Items from a data source
=-=-=-=-=

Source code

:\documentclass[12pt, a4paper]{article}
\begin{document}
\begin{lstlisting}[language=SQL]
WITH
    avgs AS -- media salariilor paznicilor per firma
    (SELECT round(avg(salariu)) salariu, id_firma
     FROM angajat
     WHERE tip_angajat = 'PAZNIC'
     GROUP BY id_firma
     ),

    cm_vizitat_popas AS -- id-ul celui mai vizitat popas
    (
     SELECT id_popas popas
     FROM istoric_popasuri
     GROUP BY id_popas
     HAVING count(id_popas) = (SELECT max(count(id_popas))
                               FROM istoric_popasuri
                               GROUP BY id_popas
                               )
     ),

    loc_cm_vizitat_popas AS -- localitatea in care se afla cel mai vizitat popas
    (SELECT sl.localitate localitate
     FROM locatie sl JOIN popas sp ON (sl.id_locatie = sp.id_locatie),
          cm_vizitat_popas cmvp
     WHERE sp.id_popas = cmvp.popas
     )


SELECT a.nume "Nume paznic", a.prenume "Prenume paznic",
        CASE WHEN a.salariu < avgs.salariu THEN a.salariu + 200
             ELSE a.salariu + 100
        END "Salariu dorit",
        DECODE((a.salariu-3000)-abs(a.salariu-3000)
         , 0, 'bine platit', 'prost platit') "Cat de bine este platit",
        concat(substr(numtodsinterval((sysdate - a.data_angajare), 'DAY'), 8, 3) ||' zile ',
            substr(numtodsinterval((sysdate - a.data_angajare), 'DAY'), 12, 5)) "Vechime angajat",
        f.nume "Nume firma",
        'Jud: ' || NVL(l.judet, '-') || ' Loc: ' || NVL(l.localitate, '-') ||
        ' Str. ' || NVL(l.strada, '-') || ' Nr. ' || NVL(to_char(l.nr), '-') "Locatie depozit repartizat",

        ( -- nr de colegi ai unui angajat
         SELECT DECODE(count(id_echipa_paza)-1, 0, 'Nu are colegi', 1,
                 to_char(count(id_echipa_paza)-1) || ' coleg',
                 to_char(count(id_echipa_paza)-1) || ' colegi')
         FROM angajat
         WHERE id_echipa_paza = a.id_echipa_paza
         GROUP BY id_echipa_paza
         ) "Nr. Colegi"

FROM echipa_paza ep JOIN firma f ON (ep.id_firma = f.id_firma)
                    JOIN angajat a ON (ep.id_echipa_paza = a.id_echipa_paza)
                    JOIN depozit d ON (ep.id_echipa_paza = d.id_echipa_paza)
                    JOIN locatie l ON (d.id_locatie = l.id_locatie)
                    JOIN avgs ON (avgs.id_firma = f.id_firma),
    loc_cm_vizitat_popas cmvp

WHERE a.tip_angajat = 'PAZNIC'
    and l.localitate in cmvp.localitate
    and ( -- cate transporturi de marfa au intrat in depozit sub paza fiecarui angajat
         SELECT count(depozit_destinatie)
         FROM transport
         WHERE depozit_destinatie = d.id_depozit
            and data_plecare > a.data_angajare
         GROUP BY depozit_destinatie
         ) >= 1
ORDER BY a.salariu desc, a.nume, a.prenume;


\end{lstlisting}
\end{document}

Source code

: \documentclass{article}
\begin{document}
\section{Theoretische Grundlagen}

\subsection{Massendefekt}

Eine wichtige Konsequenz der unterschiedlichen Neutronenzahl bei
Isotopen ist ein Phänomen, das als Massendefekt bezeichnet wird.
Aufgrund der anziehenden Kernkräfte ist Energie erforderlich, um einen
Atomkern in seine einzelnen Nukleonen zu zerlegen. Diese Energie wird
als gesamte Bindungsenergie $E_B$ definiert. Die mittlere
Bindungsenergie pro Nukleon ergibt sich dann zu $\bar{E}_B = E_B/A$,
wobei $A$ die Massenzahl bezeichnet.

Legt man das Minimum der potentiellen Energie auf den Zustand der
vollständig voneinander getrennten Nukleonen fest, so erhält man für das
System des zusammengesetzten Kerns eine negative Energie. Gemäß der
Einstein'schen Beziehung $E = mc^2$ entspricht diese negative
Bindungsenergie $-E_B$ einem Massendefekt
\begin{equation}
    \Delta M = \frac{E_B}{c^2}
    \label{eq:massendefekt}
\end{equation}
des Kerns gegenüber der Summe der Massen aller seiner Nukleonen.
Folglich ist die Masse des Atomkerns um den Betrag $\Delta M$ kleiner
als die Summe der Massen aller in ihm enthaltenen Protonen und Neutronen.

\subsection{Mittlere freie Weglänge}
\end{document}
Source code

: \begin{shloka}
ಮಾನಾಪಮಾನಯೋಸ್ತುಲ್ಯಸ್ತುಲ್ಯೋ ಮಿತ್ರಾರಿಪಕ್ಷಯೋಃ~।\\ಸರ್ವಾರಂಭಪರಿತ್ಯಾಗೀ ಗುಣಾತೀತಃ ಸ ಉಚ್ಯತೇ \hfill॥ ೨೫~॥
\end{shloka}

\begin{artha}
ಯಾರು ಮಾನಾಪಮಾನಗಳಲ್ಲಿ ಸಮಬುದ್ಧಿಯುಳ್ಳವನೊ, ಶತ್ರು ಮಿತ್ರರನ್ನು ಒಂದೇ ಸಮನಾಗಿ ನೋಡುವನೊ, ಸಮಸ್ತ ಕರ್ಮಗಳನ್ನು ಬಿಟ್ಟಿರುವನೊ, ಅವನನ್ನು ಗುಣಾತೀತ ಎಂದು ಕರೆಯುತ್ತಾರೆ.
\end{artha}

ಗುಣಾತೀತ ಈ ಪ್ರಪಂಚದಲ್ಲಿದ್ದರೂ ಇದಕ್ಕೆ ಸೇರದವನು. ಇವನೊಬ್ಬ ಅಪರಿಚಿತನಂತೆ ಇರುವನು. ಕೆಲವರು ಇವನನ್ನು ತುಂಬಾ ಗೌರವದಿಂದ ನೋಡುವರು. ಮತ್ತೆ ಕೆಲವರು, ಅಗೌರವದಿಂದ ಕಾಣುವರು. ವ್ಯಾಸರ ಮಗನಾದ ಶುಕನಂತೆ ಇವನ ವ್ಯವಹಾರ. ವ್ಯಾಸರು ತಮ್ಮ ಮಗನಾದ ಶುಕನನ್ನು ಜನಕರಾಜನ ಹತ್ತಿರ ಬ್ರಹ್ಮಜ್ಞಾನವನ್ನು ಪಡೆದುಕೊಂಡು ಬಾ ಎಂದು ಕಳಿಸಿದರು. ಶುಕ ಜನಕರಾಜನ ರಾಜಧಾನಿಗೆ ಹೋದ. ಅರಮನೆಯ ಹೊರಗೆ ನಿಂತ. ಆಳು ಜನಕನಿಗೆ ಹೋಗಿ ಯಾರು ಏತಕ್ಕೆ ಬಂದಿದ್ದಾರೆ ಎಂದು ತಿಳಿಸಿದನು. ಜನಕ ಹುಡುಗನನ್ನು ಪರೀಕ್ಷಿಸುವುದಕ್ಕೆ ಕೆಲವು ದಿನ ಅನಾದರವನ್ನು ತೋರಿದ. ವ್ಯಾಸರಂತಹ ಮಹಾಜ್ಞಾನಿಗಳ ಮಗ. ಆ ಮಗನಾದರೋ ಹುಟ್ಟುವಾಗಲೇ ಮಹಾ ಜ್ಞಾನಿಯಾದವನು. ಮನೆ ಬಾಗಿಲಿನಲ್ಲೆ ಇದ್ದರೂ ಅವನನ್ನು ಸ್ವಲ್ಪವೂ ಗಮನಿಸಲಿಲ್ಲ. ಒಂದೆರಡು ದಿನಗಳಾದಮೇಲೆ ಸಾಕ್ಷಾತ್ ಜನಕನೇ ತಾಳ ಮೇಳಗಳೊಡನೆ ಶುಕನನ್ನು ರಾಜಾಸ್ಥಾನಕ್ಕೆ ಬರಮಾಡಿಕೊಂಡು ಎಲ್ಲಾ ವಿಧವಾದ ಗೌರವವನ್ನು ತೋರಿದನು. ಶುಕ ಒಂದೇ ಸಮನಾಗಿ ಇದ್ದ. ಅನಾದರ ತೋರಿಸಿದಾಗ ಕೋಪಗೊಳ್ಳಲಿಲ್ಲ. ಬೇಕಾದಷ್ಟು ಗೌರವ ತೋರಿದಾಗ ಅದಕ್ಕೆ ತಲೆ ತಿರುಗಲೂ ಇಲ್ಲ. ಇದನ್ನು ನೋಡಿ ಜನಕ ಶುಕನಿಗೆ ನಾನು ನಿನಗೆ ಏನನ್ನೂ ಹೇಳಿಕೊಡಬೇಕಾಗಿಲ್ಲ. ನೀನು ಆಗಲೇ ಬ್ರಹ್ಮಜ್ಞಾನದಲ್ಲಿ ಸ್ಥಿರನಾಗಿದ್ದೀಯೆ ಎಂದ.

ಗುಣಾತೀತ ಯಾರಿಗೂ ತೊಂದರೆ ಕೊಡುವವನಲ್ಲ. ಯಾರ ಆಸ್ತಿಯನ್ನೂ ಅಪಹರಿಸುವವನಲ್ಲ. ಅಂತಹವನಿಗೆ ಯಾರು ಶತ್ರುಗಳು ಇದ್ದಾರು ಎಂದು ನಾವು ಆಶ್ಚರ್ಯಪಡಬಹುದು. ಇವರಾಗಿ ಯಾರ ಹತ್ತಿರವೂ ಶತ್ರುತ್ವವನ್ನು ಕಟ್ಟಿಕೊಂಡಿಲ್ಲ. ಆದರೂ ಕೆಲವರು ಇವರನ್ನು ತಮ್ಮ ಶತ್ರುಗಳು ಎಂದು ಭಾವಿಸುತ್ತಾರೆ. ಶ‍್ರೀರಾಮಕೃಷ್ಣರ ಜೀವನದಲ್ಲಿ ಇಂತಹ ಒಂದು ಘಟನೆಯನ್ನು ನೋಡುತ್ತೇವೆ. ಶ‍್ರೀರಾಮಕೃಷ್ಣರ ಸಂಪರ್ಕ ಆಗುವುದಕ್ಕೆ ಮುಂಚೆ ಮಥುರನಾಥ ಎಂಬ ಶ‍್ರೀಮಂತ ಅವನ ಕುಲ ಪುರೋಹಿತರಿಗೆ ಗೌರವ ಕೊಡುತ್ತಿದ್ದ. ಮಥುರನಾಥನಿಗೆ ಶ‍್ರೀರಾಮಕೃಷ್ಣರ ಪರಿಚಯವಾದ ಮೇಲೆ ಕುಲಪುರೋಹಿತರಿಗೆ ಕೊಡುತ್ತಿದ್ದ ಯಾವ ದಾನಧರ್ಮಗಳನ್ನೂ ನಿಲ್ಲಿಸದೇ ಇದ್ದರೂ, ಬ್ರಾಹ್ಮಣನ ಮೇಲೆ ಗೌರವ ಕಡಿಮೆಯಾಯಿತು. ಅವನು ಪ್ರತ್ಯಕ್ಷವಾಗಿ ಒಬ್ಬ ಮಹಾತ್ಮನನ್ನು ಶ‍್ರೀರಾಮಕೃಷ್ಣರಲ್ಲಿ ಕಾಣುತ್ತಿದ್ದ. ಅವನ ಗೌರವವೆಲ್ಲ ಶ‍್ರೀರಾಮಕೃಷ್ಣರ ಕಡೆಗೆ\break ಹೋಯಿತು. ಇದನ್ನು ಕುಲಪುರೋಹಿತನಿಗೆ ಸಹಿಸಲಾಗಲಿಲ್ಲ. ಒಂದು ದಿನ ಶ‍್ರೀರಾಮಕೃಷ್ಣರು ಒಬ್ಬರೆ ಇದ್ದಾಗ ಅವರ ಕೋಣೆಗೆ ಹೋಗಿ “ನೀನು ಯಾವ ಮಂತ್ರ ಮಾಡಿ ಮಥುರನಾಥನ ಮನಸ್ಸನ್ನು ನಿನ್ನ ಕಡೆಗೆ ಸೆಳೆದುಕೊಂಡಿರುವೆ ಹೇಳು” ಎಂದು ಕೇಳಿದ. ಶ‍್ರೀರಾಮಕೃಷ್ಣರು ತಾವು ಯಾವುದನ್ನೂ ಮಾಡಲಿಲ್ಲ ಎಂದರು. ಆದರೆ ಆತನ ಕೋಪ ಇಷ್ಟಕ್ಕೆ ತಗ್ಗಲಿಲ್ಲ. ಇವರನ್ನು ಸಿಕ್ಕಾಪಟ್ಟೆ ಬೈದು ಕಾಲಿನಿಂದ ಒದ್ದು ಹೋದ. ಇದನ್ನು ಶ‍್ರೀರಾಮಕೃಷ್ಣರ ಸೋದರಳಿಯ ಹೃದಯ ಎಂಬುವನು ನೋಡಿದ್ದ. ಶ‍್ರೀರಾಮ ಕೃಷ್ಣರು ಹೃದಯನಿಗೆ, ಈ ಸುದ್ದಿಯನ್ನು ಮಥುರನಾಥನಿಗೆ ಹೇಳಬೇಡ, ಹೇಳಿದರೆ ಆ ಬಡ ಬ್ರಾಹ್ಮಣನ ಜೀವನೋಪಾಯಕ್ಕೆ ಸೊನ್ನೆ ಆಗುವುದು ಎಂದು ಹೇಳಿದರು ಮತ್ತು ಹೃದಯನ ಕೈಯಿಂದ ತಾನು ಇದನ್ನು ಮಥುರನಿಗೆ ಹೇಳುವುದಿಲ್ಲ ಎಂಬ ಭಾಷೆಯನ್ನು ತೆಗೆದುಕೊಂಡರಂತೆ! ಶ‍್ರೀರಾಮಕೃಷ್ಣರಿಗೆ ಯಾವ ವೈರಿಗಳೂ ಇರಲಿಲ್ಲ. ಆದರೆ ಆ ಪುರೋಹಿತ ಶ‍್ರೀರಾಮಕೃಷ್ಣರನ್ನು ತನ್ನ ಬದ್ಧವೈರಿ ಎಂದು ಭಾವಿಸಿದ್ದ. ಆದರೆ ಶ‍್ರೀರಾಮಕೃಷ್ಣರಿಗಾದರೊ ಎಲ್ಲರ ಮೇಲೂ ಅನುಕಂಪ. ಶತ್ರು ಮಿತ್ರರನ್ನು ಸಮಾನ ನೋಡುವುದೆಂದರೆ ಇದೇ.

=-=-=-=-=

- _Exercise requirements_:
Each line in the records that carries "JOIN" must be copied out.

- _Answer to this problem_:
     FROM locatie sl JOIN popas sp ON (sl.id_locatie = sp.id_locatie),
FROM echipa_paza ep JOIN firma f ON (ep.id_firma = f.id_firma)
                    JOIN angajat a ON (ep.id_echipa_paza = a.id_echipa_paza)
                    JOIN depozit d ON (ep.id_echipa_paza = d.id_echipa_paza)
                    JOIN locatie l ON (d.id_locatie = l.id_locatie)
                    JOIN avgs ON (avgs.id_firma = f.id_firma),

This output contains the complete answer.